(Beginning of SUPPLIED MATERIAL)

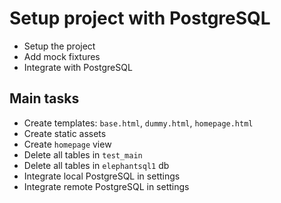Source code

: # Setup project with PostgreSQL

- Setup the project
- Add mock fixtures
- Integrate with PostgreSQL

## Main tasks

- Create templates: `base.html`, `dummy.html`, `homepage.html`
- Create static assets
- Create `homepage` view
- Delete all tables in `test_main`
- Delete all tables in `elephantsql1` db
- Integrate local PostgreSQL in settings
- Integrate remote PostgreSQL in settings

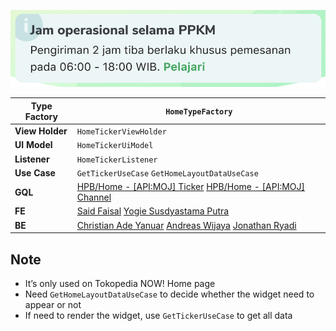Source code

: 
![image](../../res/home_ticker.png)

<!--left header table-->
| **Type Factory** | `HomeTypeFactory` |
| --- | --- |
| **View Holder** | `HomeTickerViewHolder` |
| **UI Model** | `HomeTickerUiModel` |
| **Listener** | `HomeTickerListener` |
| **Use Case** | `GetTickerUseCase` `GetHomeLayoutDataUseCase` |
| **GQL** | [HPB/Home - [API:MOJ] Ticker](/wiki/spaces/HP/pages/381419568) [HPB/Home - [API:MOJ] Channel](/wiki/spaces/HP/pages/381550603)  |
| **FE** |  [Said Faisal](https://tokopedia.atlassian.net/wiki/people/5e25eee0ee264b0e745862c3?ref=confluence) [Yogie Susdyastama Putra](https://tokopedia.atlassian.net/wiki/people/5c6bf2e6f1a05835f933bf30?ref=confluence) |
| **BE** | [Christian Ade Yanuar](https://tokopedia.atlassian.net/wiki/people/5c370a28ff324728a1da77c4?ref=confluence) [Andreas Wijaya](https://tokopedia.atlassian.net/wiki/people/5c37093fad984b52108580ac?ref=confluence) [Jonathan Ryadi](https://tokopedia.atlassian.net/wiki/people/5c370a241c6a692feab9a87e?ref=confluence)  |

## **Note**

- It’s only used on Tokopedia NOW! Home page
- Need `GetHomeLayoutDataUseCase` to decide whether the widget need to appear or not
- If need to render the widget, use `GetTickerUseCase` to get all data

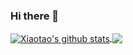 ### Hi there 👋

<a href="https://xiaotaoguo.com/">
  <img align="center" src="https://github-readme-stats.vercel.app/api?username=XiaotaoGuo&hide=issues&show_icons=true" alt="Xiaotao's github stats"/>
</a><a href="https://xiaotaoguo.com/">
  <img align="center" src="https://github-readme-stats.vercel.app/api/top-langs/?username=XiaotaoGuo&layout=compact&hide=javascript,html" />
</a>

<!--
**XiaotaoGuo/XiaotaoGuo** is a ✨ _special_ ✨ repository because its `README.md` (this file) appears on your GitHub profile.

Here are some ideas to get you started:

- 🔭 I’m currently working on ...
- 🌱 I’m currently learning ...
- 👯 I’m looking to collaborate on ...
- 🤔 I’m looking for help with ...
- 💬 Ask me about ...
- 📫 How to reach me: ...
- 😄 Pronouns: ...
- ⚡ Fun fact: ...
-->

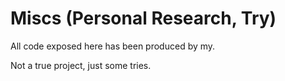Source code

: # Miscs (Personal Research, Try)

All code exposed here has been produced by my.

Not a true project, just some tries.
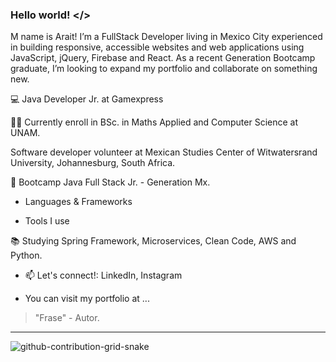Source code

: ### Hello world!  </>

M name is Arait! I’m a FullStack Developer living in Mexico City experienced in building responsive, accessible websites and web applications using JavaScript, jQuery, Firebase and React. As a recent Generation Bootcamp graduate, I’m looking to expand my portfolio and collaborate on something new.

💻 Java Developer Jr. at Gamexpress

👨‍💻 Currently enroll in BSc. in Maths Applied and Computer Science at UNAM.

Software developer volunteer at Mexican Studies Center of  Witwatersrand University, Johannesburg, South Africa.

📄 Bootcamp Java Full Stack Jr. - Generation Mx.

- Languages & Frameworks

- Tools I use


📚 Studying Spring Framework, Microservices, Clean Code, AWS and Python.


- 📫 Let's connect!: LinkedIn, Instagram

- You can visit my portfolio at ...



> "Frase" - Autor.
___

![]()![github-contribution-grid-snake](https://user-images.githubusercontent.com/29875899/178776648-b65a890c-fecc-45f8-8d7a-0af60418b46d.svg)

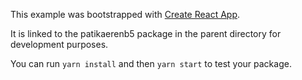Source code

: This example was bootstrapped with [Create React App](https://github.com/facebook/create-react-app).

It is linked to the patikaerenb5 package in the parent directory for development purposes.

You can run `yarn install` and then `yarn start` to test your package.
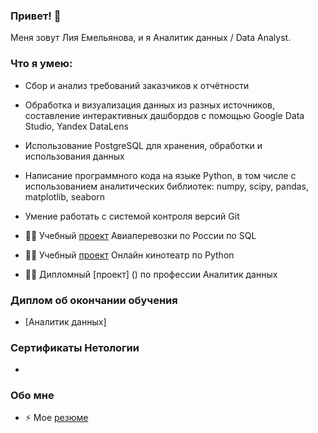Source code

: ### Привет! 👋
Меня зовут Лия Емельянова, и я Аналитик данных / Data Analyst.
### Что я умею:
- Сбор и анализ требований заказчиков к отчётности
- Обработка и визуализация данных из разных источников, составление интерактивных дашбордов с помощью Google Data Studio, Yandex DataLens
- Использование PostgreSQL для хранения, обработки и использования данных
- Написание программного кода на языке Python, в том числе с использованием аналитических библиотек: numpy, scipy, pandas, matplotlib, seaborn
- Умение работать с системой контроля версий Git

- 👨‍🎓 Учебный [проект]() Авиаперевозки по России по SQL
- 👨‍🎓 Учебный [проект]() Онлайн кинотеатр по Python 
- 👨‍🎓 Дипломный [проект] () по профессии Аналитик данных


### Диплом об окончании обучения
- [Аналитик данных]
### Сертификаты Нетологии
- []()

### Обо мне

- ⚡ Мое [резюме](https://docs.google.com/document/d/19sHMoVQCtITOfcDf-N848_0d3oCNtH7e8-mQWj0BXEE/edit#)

(End of SUPPLIED MATERIAL)

Would you set down each line of the data exactly, with no images included?

- **WRITTEN SOLUTION**:
Source code

: # Setup project with PostgreSQL

- Setup the project
- Add mock fixtures
- Integrate with PostgreSQL

## Main tasks

- Create templates: `base.html`, `dummy.html`, `homepage.html`
- Create static assets
- Create `homepage` view
- Delete all tables in `test_main`
- Delete all tables in `elephantsql1` db
- Integrate local PostgreSQL in settings
- Integrate remote PostgreSQL in settings

Source code

: 
![image](../../res/home_ticker.png)

<!--left header table-->
| **Type Factory** | `HomeTypeFactory` |
| --- | --- |
| **View Holder** | `HomeTickerViewHolder` |
| **UI Model** | `HomeTickerUiModel` |
| **Listener** | `HomeTickerListener` |
| **Use Case** | `GetTickerUseCase` `GetHomeLayoutDataUseCase` |
| **GQL** | [HPB/Home - [API:MOJ] Ticker](/wiki/spaces/HP/pages/381419568) [HPB/Home - [API:MOJ] Channel](/wiki/spaces/HP/pages/381550603)  |
| **FE** |  [Said Faisal](https://tokopedia.atlassian.net/wiki/people/5e25eee0ee264b0e745862c3?ref=confluence) [Yogie Susdyastama Putra](https://tokopedia.atlassian.net/wiki/people/5c6bf2e6f1a05835f933bf30?ref=confluence) |
| **BE** | [Christian Ade Yanuar](https://tokopedia.atlassian.net/wiki/people/5c370a28ff324728a1da77c4?ref=confluence) [Andreas Wijaya](https://tokopedia.atlassian.net/wiki/people/5c37093fad984b52108580ac?ref=confluence) [Jonathan Ryadi](https://tokopedia.atlassian.net/wiki/people/5c370a241c6a692feab9a87e?ref=confluence)  |

## **Note**

- It’s only used on Tokopedia NOW! Home page
- Need `GetHomeLayoutDataUseCase` to decide whether the widget need to appear or not
- If need to render the widget, use `GetTickerUseCase` to get all data

 ### Hi there 👋

<a href="https://xiaotaoguo.com/">
  <img align="center" src="https://github-readme-stats.vercel.app/api?username=XiaotaoGuo&hide=issues&show_icons=true" alt="Xiaotao's github stats"/>
</a><a href="https://xiaotaoguo.com/">
  <img align="center" src="https://github-readme-stats.vercel.app/api/top-langs/?username=XiaotaoGuo&layout=compact&hide=javascript,html" />
</a>

<!--
**XiaotaoGuo/XiaotaoGuo** is a ✨ _special_ ✨ repository because its `README.md` (this file) appears on your GitHub profile.

Here are some ideas to get you started:

- 🔭 I’m currently working on ...
- 🌱 I’m currently learning ...
- 👯 I’m looking to collaborate on ...
- 🤔 I’m looking for help with ...
- 💬 Ask me about ...
- 📫 How to reach me: ...
- 😄 Pronouns: ...
- ⚡ Fun fact: ...
-->

Source code

: # Miscs (Personal Research, Try)

All code exposed here has been produced by my.

Not a true project, just some tries.
Source code

: ### Hello world!  </>

M name is Arait! I’m a FullStack Developer living in Mexico City experienced in building responsive, accessible websites and web applications using JavaScript, jQuery, Firebase and React. As a recent Generation Bootcamp graduate, I’m looking to expand my portfolio and collaborate on something new.

💻 Java Developer Jr. at Gamexpress

👨‍💻 Currently enroll in BSc. in Maths Applied and Computer Science at UNAM.

Software developer volunteer at Mexican Studies Center of  Witwatersrand University, Johannesburg, South Africa.

📄 Bootcamp Java Full Stack Jr. - Generation Mx.

- Languages & Frameworks

- Tools I use


📚 Studying Spring Framework, Microservices, Clean Code, AWS and Python.


- 📫 Let's connect!: LinkedIn, Instagram

- You can visit my portfolio at ...



> "Frase" - Autor.
___

![]()![github-contribution-grid-snake](https://user-images.githubusercontent.com/29875899/178776648-b65a890c-fecc-45f8-8d7a-0af60418b46d.svg)

Source code

: This example was bootstrapped with [Create React App](https://github.com/facebook/create-react-app).

It is linked to the patikaerenb5 package in the parent directory for development purposes.

You can run `yarn install` and then `yarn start` to test your package.
Source code

: ### Привет! 👋
Меня зовут Лия Емельянова, и я Аналитик данных / Data Analyst.
### Что я умею:
- Сбор и анализ требований заказчиков к отчётности
- Обработка и визуализация данных из разных источников, составление интерактивных дашбордов с помощью Google Data Studio, Yandex DataLens
- Использование PostgreSQL для хранения, обработки и использования данных
- Написание программного кода на языке Python, в том числе с использованием аналитических библиотек: numpy, scipy, pandas, matplotlib, seaborn
- Умение работать с системой контроля версий Git

- 👨‍🎓 Учебный [проект]() Авиаперевозки по России по SQL
- 👨‍🎓 Учебный [проект]() Онлайн кинотеатр по Python 
- 👨‍🎓 Дипломный [проект] () по профессии Аналитик данных


### Диплом об окончании обучения
- [Аналитик данных]
### Сертификаты Нетологии
- []()

### Обо мне

- ⚡ Мое [резюме](https://docs.google.com/document/d/19sHMoVQCtITOfcDf-N848_0d3oCNtH7e8-mQWj0BXEE/edit#)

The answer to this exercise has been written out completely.